[[ Data for processing open ]]
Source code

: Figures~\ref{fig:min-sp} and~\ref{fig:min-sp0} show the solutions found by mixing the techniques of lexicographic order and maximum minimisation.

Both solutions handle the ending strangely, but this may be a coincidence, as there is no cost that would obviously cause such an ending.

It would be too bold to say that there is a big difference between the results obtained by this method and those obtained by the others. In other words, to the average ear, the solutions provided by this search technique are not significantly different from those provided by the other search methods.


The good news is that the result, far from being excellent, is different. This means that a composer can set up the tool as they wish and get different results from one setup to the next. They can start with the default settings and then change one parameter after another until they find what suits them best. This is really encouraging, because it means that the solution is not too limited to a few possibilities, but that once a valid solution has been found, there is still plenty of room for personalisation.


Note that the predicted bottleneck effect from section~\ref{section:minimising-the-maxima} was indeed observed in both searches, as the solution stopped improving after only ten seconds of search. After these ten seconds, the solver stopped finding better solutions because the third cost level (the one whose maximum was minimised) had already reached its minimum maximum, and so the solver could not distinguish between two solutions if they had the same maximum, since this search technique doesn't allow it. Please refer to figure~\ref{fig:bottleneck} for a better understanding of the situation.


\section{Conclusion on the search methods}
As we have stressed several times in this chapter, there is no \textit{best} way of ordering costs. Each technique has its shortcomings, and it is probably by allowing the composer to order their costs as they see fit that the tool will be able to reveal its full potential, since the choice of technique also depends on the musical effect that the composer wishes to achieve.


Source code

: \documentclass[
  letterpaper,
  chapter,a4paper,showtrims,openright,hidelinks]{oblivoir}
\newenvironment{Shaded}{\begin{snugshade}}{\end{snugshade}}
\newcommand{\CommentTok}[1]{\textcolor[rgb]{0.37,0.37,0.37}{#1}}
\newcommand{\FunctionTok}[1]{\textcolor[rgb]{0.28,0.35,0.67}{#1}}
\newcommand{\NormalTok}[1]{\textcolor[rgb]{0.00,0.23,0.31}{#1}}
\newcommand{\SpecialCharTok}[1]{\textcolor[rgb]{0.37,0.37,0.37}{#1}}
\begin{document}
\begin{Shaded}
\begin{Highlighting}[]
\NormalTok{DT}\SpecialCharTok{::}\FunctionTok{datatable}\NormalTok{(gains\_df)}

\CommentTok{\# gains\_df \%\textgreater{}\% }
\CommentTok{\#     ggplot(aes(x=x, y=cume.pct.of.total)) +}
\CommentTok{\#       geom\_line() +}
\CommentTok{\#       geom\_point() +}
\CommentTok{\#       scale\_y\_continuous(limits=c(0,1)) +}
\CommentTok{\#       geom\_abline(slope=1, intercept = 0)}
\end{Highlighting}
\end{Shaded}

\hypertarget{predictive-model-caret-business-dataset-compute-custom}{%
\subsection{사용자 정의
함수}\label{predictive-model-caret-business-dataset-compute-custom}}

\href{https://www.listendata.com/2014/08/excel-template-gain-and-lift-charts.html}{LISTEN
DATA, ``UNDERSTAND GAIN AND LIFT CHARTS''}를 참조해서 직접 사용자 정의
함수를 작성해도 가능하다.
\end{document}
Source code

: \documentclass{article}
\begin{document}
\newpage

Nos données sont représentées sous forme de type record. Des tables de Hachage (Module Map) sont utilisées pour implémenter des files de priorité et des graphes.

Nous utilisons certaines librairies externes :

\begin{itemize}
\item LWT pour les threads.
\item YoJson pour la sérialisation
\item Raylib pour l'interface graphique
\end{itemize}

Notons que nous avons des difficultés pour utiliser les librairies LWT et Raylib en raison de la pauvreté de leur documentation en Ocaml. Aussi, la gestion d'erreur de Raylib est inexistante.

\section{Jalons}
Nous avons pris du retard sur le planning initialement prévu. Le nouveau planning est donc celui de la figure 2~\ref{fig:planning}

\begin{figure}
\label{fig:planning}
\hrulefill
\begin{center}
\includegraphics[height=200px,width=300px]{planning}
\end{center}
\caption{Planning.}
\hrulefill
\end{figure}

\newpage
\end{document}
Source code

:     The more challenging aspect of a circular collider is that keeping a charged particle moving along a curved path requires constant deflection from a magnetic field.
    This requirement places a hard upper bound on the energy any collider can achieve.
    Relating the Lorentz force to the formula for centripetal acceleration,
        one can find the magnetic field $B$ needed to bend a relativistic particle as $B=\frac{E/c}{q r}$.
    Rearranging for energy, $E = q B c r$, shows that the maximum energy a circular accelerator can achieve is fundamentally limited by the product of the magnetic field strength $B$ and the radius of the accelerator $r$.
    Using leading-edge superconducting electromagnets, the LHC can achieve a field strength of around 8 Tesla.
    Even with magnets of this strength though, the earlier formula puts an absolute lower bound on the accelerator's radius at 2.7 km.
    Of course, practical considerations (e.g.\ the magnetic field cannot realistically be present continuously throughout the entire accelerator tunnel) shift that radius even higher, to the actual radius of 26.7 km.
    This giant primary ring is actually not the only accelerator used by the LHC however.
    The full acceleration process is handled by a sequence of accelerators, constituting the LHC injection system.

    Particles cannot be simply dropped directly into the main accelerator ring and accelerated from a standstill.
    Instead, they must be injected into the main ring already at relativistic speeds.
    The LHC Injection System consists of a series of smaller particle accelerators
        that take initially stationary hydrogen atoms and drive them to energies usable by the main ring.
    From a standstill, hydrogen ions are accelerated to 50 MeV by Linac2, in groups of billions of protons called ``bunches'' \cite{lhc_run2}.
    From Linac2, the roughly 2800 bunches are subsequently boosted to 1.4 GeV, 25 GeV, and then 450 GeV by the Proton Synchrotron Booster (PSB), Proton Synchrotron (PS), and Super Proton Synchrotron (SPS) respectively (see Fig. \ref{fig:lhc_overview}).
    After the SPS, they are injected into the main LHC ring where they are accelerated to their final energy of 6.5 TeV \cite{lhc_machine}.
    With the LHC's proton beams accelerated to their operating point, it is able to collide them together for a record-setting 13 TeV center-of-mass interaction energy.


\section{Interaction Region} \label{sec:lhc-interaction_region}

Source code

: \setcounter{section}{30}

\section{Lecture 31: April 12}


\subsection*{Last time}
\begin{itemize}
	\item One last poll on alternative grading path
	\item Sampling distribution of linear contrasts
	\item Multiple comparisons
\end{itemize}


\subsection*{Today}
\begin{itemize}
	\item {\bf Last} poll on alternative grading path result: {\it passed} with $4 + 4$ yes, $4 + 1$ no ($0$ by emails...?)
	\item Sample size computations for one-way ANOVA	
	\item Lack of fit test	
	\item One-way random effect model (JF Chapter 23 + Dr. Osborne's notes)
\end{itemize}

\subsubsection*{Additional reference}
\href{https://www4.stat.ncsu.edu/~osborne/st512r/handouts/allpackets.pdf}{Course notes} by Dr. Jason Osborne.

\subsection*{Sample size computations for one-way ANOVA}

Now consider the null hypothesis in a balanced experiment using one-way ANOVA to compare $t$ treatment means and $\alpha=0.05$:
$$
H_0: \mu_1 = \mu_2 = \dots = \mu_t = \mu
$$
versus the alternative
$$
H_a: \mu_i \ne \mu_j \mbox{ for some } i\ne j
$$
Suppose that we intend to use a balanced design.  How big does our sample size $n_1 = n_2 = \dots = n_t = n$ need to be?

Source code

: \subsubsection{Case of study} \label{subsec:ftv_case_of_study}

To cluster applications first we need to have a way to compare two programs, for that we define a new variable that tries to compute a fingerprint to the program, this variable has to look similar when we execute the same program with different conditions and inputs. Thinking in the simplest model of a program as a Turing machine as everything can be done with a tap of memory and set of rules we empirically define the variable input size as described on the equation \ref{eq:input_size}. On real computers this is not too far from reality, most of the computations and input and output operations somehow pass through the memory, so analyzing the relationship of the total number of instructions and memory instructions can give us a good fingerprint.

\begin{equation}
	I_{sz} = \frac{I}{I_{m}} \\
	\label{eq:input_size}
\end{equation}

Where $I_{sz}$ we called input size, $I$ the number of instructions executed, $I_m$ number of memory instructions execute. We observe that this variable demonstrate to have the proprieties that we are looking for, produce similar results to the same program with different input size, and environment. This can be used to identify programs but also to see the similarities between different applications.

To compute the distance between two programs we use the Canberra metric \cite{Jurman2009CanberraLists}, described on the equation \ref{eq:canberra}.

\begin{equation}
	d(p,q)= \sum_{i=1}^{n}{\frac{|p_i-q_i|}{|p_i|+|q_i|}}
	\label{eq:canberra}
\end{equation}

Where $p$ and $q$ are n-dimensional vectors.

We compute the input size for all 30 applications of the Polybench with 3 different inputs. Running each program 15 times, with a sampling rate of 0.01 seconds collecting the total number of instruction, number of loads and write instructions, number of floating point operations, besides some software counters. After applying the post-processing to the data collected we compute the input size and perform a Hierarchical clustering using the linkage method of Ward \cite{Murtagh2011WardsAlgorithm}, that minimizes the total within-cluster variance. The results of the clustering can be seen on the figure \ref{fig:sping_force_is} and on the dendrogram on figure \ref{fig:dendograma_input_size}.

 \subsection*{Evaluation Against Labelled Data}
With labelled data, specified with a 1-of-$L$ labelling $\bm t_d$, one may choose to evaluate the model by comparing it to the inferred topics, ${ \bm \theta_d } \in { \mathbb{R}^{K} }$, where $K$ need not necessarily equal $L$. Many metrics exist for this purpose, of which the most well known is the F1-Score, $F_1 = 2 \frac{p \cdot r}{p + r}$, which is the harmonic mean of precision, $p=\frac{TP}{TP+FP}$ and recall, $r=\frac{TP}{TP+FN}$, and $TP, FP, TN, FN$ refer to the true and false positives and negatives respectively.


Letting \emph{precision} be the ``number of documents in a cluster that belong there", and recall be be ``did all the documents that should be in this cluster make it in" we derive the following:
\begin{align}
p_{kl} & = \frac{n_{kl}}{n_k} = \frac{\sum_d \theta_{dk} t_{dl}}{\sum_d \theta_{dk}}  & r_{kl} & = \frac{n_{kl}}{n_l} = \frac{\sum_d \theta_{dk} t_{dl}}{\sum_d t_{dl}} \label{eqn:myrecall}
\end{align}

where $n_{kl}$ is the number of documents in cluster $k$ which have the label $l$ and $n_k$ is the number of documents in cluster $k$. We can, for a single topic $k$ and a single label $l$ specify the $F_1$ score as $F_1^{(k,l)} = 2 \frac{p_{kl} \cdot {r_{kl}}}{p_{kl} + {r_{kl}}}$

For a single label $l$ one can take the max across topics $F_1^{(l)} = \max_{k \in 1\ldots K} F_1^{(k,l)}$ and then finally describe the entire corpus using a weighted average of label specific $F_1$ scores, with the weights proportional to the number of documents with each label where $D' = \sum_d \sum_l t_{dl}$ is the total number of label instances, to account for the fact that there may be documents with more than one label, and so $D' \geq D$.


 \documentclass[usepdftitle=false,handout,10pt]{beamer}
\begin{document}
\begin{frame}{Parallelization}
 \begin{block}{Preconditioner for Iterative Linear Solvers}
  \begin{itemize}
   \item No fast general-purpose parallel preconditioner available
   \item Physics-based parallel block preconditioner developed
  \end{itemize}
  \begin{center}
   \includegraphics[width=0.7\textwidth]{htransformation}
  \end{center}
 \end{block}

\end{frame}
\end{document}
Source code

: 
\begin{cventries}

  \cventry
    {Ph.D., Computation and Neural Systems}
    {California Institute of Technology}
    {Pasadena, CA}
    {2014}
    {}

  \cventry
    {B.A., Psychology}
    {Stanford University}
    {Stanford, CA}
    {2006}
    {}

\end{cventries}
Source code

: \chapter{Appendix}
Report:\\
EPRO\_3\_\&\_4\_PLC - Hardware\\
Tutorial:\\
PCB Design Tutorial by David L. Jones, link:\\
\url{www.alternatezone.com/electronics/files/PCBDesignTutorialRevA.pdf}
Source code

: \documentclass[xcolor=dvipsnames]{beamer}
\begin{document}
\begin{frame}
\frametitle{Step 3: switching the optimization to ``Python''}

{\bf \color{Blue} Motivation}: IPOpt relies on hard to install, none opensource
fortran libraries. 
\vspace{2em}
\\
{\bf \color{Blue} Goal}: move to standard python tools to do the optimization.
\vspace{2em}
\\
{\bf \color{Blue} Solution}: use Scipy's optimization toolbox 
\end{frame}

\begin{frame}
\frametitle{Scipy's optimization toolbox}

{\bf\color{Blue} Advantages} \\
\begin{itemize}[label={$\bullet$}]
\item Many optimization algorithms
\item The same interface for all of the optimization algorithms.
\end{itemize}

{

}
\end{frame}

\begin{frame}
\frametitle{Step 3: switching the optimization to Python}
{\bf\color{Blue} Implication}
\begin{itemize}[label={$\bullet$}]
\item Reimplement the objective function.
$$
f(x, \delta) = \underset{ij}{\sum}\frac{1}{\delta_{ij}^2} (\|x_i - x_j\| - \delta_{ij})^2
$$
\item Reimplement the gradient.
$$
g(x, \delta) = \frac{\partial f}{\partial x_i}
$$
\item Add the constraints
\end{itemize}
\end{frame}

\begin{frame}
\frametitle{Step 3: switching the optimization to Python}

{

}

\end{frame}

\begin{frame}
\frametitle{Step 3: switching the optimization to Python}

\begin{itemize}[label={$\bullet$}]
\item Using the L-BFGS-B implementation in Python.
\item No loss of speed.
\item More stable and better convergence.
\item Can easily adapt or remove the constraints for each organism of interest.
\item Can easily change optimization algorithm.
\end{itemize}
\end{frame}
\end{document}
[[ Data for processing closed ]]
Would you copy, word for word, only the lines from the start of the listing to the one that contains "It would be", both included?

● Task output:
Source code

: Figures~\ref{fig:min-sp} and~\ref{fig:min-sp0} show the solutions found by mixing the techniques of lexicographic order and maximum minimisation.

Both solutions handle the ending strangely, but this may be a coincidence, as there is no cost that would obviously cause such an ending.

It would be too bold to say that there is a big difference between the results obtained by this method and those obtained by the others. In other words, to the average ear, the solutions provided by this search technique are not significantly different from those provided by the other search methods.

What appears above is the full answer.